**DATASET EXTRACT**
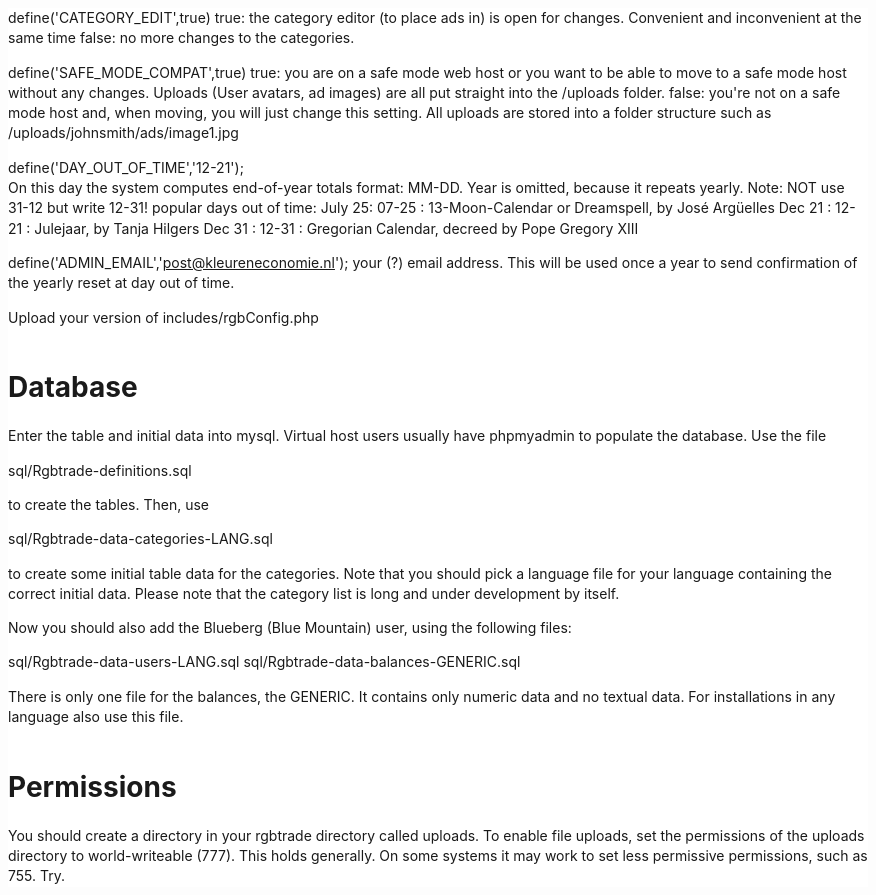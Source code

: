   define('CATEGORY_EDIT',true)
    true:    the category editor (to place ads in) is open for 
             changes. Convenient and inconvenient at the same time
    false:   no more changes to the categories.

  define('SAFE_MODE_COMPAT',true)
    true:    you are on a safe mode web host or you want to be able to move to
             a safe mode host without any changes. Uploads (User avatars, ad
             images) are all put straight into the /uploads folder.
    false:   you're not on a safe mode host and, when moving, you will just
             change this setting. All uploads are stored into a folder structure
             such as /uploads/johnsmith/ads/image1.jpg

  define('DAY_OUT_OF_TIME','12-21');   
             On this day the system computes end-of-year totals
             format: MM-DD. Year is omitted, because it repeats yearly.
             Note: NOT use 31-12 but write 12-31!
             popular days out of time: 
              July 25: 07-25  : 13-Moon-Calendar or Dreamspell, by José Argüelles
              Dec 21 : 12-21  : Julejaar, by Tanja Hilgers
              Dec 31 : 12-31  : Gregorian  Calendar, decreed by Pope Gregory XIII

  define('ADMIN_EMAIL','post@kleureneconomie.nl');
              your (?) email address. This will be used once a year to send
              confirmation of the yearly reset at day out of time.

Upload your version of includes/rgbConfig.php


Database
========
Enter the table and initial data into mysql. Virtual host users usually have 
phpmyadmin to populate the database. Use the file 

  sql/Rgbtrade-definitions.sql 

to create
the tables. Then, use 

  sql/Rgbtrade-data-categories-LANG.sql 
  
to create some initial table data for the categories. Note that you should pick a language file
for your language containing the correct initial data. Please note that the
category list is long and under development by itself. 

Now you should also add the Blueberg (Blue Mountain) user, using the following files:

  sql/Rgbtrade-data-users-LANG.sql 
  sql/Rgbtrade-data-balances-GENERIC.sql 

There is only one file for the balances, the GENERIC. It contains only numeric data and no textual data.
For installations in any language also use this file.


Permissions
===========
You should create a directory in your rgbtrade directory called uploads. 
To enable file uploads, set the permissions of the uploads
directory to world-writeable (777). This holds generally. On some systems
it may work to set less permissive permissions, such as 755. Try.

**EXERCISE AIM**
Retype each line above exactly. Leave the images out.

**ANSWER TO THE EXERCISE**
Source code

:   define('CATEGORY_EDIT',true)
    true:    the category editor (to place ads in) is open for 
             changes. Convenient and inconvenient at the same time
    false:   no more changes to the categories.

  define('SAFE_MODE_COMPAT',true)
    true:    you are on a safe mode web host or you want to be able to move to
             a safe mode host without any changes. Uploads (User avatars, ad
             images) are all put straight into the /uploads folder.
    false:   you're not on a safe mode host and, when moving, you will just
             change this setting. All uploads are stored into a folder structure
             such as /uploads/johnsmith/ads/image1.jpg

  define('DAY_OUT_OF_TIME','12-21');   
             On this day the system computes end-of-year totals
             format: MM-DD. Year is omitted, because it repeats yearly.
             Note: NOT use 31-12 but write 12-31!
             popular days out of time: 
              July 25: 07-25  : 13-Moon-Calendar or Dreamspell, by José Argüelles
              Dec 21 : 12-21  : Julejaar, by Tanja Hilgers
              Dec 31 : 12-31  : Gregorian  Calendar, decreed by Pope Gregory XIII

  define('ADMIN_EMAIL','post@kleureneconomie.nl');
              your (?) email address. This will be used once a year to send
              confirmation of the yearly reset at day out of time.

Upload your version of includes/rgbConfig.php


Database
========
Enter the table and initial data into mysql. Virtual host users usually have 
phpmyadmin to populate the database. Use the file 

  sql/Rgbtrade-definitions.sql 

to create
the tables. Then, use 

  sql/Rgbtrade-data-categories-LANG.sql 
  
to create some initial table data for the categories. Note that you should pick a language file
for your language containing the correct initial data. Please note that the
category list is long and under development by itself. 

Now you should also add the Blueberg (Blue Mountain) user, using the following files:

  sql/Rgbtrade-data-users-LANG.sql 
  sql/Rgbtrade-data-balances-GENERIC.sql 

There is only one file for the balances, the GENERIC. It contains only numeric data and no textual data.
For installations in any language also use this file.


Permissions
===========
You should create a directory in your rgbtrade directory called uploads. 
To enable file uploads, set the permissions of the uploads
directory to world-writeable (777). This holds generally. On some systems
it may work to set less permissive permissions, such as 755. Try.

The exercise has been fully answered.